Debug, Build & Make Your Case — 36 weeks, 6 units

Writing-forward curriculum built around his interests. All major writing forms covered.

  • Q1: Graphic novel analysis + narrative writing
  • Q2: LEGO build log + technical/expository writing
  • Q3: Coding project documentation + persuasive writing
  • Q4: Music essay + research paper + TED-style argument

View full Language Arts curriculum →

Mathematics

8th Grade Math / Pre-Algebra

Real-world applications wherever possible — connect to engineering, music, and data.

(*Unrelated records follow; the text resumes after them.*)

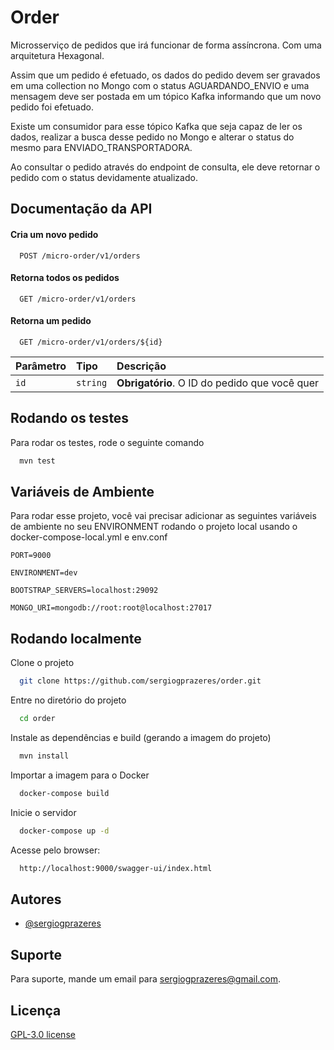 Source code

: 
# Order

Microsserviço de pedidos que irá funcionar de forma assíncrona. Com uma arquitetura Hexagonal.

Assim que um pedido é efetuado, os dados do pedido devem ser gravados em uma collection 
no Mongo com o status AGUARDANDO_ENVIO e uma mensagem deve ser postada em um tópico Kafka informando que um novo pedido foi efetuado.
 
Existe um consumidor para esse tópico Kafka que seja capaz de ler os dados, 
realizar a busca desse pedido no Mongo e alterar o status do mesmo para 
ENVIADO_TRANSPORTADORA.

Ao consultar o pedido através do endpoint de consulta, ele deve retornar o pedido com o 
status devidamente atualizado.
## Documentação da API

#### Cria um novo pedido

```http
  POST /micro-order/v1/orders
```

#### Retorna todos os pedidos

```http
  GET /micro-order/v1/orders
```

#### Retorna um pedido

```http
  GET /micro-order/v1/orders/${id}
```

| Parâmetro   | Tipo       | Descrição                                   |
| :---------- | :--------- | :------------------------------------------ |
| `id`      | `string` | **Obrigatório**. O ID do pedido que você quer |







## Rodando os testes

Para rodar os testes, rode o seguinte comando

```bash
  mvn test
```


## Variáveis de Ambiente

Para rodar esse projeto, você vai precisar adicionar as seguintes variáveis de ambiente no seu ENVIRONMENT rodando o projeto local usando o docker-compose-local.yml e env.conf

`PORT=9000`

`ENVIRONMENT=dev`

`BOOTSTRAP_SERVERS=localhost:29092`

`MONGO_URI=mongodb://root:root@localhost:27017`

## Rodando localmente

Clone o projeto

```bash
  git clone https://github.com/sergiogprazeres/order.git
```

Entre no diretório do projeto

```bash
  cd order
```

Instale as dependências e build (gerando a imagem do projeto)

```bash
  mvn install
```

Importar a imagem para o Docker

```bash
  docker-compose build
```

Inicie o servidor

```bash
  docker-compose up -d
```

Acesse pelo browser:

```bash
  http://localhost:9000/swagger-ui/index.html
```


## Autores

- [@sergiogprazeres](https://github.com/sergiogprazeres)


## Suporte

Para suporte, mande um email para sergiogprazeres@gmail.com.


## Licença

[GPL-3.0 license](https://www.gnu.org/licenses/quick-guide-gplv3)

  • Q1: Linear equations, slope, proportional relationships
  • Q2: Functions, systems of equations, graphing
  • Q3: Pythagorean theorem, geometry, volume
  • Q4: Statistics, data analysis, probability

Science

Physical Science — NGSS aligned

Hands-on and experiment-driven. Connects directly to engineering and music interests.

  • Q1: Forces, motion, Newton's laws, simple machines
  • Q2: Waves, sound physics, light and optics
  • Q3: Electricity, circuits, magnetism, energy transfer
  • Q4: Environmental science, climate systems, human impact

Social Studies

US History — Industrial Era to Today

Framed around invention, power, and how technology shapes society.

  • Q1: Industrial Revolution — machines, workers, inventors
  • Q2: Gilded Age, WWI — conflict and invention
  • Q3: WWII and the Cold War — technology and power
  • Q4: Modern America — civics, rights, how government works

Electives

Piano · Electronic Music · Engineering · Coding

  • Piano: Daily 20-min practice; one piece per quarter to performance level
  • Electronic Music: GarageBand or similar DAW; one original track per quarter
  • Engineering: LEGO Technic challenges tied to science concepts each quarter
  • Coding: Scratch projects Q1–Q2; Claude/AI collaboration projects Q3–Q4

Big Projects — One Per Quarter

Q1
Rube Goldberg Machine + Engineering Log
Design and build a LEGO or mixed-materials Rube Goldberg machine that completes a simple task in at least 8 steps. Keep a written engineering log documenting each iteration — what worked, what failed, and why. Ties to Newton's laws and forces unit. Photograph or video each build stage.
Q2
Original Electronic Music Track + Liner Notes
Compose and produce a complete original track (2–3 min) using a DAW (GarageBand, LMMS, or similar). Write a liner notes essay explaining the creative choices — genre, instruments, mood, influences. Connects to the physics of sound and waves unit. Presented at Q2 showcase.
Q3
Coding Project with Full Documentation
Build a working Scratch game or interactive story, or complete a Claude-assisted project of his choosing. Write a technical README explaining what it does, how it works, and what he learned. Demonstrate it live and take questions — a real software presentation.
Q4
TED-Style Talk
Research a topic he genuinely cares about — could be tech, music, engineering, environment, history — and present a 8–10 minute talk with slides. Written research paper submitted alongside. Audience can be family, friends, or recorded. Ties to the full Language Arts Unit 6 sequence.

Reading List

Watchmen
Alan Moore & Dave Gibbons
Graphic novel — Unit 1 anchor text. Complex narrative structure and visual storytelling.
Persepolis
Marjane Satrapi
Graphic memoir — identity, history, and visual narrative voice.
The Martian
Andy Weir
Science fiction — engineering problem-solving, technical writing in narrative form.
Code: The Hidden Language of Computer Hardware and Software
Charles Petzold
Selected chapters — how computers actually work, from bits up.
The Innovators
Walter Isaacson
Selected chapters — history of computing and the people who built it.
Ender's Game
Orson Scott Card
Science fiction — strategy, ethics, and leadership under pressure.